Die Regisseurin wechselt zwischen gleich vier Erzählperspektiven (Eltern, Rachel, Caroline, Polizei) und bleibt diesen immerhin treu, innerhalb der einzelnen Sequenzen nimmt sie jedoch ohne ersichtlichen Grund Zeitsprünge vor. Durch diese Aufteilung ist die Konzentration des Zuschauers immer auf das Schicksal einer konkreten Figur gerichtet. Diese Rechnung geht aber nur für Caroline auf. Kate Bells Rachel schafft es nicht über das Skizzenstadium eines pubertierenden Teenies hinaus. Miranda Otto („Der Herr der Ringe - Die zwei Türme") und Guy Pearce („Memento") spielen die besorgten Eltern zwar sehr intensiv, ihre verzweifelten Tobsuchtsanfälle wirken in der Kürze aber so, als seien sie nur zur Befriedigung der Sensationslust da. Was die Regenbogenpresse nur allzu gern vor die Linse bekäme, hat North frei aus dem Ärmel schütteln können. Zu allem Überfluss erfahren wir, wenn es um die Polizeiermittlungen geht, nur Dinge, die wir längst wissen.

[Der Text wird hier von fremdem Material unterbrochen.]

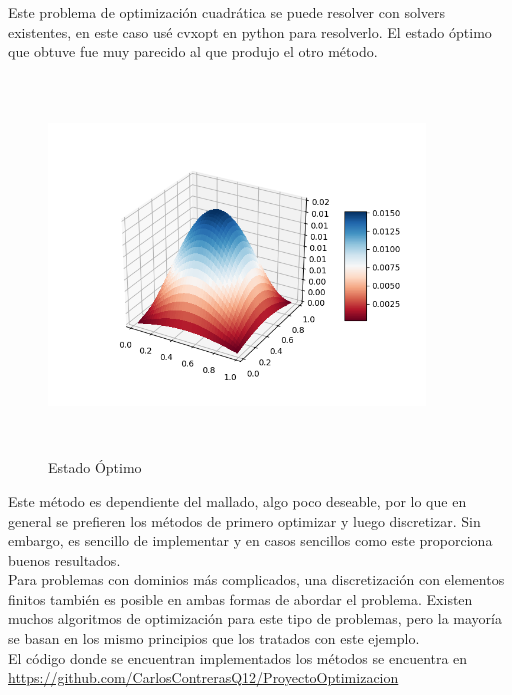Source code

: \documentclass{article}
\begin{document}
Este problema de optimización cuadrática se puede resolver con solvers existentes, en este caso usé cvxopt en python para resolverlo. El estado óptimo que obtuve fue muy parecido al que produjo el otro método.
\begin{figure}[H]
    \centering
    \includegraphics[width=10cm, height=10cm]{cuadratica.png}
    \caption{Estado Óptimo}
    \label{fig:my_label}
\end{figure}
\noindent
Este método es dependiente del mallado, algo poco deseable, por lo que en general se prefieren los métodos de primero optimizar y luego discretizar. Sin embargo, es sencillo de implementar y en casos sencillos como este proporciona buenos resultados.\\

\noindent
Para problemas con dominios más complicados, una discretización con elementos finitos también es posible en ambas formas de abordar el problema. Existen muchos algoritmos de optimización para este tipo de problemas, pero la mayoría se basan en los mismo principios que los tratados con este ejemplo. \\

\noindent
El código donde se encuentran implementados los métodos se encuentra en \url{https://github.com/CarlosContrerasQ12/ProyectoOptimizacion}








\nocite{*}


\end{document}

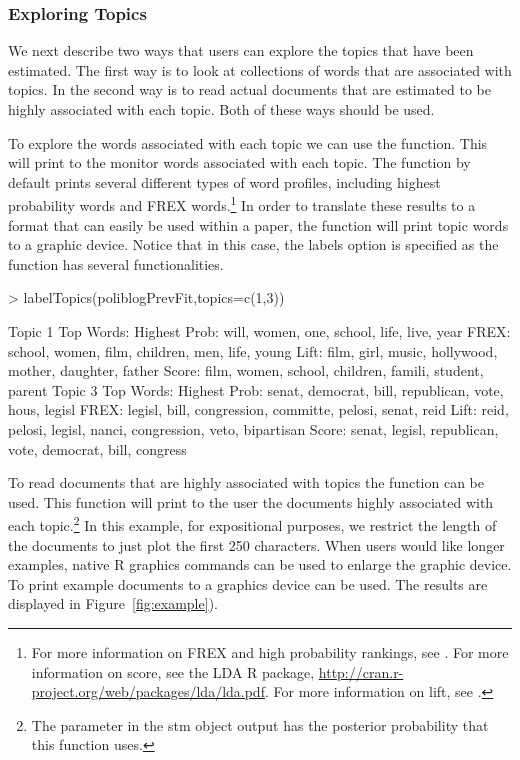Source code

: \documentclass[nojss]{jss}
\begin{document}
\subsubsection{Exploring Topics}

We next describe two ways that users can explore the topics that have been estimated. The first way is to look at collections of words that are associated with topics. In the second way is to read actual documents that are estimated to be highly associated with each topic. Both of these ways should be used.

To explore the words associated with each topic we can use the  function. This will print to the monitor words associated with each topic. The function by default prints several different types of word profiles, including highest probability words and FREX words.\footnote{For more information on FREX and high probability rankings, see \citet{nips2013,STMEdo,ajps,TextComparative}. For more information on score, see the LDA R package, \url{http://cran.r-project.org/web/packages/lda/lda.pdf}. For more information on lift, see \citet{taddy2012multinomial}.}  In order to translate these results to a format that can easily be used within a paper, the  function will print topic words to a graphic device. Notice that in this case, the labels option is specified as the  function has several functionalities.

\begin{Schunk}
\begin{Sinput}
> labelTopics(poliblogPrevFit,topics=c(1,3))
\end{Sinput}
\begin{Soutput}
Topic 1 Top Words:
 	 Highest Prob: will, women, one, school, life, live, year 
 	 FREX: school, women, film, children, men, life, young 
 	 Lift: film, girl, music, hollywood, mother, daughter, father 
 	 Score: film, women, school, children, famili, student, parent 
Topic 3 Top Words:
 	 Highest Prob: senat, democrat, bill, republican, vote, hous, legisl 
 	 FREX: legisl, bill, congression, committe, pelosi, senat, reid 
 	 Lift: reid, pelosi, legisl, nanci, congression, veto, bipartisan 
 	 Score: senat, legisl, republican, vote, democrat, bill, congress 
\end{Soutput}
\end{Schunk}

To read documents that are highly associated with topics the  function can be used. This function will print to the user the documents highly associated with each topic.\footnote{The  parameter in the stm object output has the posterior probability that this function uses.} In this example, for expositional purposes, we restrict the length of the documents to just plot the first 250 characters. When users would like longer examples, native R graphics commands can be used to enlarge the graphic device. To print example documents to a graphics device  can be used. The results are displayed in Figure~\ref{fig:example}).
\end{document}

Es gibt aber auch Gutes an „I Am You": zum Beispiel, dass niemand verurteilt wird. Gerade von der Täterin erhalten wir ein umfangreiches Bild. Caroline wird als ein Opfer der Umstände, wenn auch nicht gleich als unzurechnungsfähig dargestellt. Es wird klar gezeigt, wie sehr das soziale Umfeld versagt hat und dass ein solch tragisches Ereignis so erst möglich wird. Höhepunkt des Films ist Ruth Bradleys emotional extreme Darstellung, ohne dass Caroline dadurch zur Sympathiefigur des Films oder ihre Tat nachvollziehbar wird. Ihr Verhalten ist im Film so schockierend und unbegreiflich wie in der Realität. Vielleicht kann ein Film dieser Tragödie keine tieferen Erkenntnisse abgewinnen, weil es keine gibt: Die Ermordung war der sinnlose Akt einer tragischen Gestalt.
Fazit: Simone North multipliziert in ihrem stilistisch überhöhten Tatsachendrama über einen tragischen Kriminalfall die Ansätze und Einfälle, aber nur in der Darstellung der Täterin durch Ruth Bradley gewinnt der Film echte Substanz.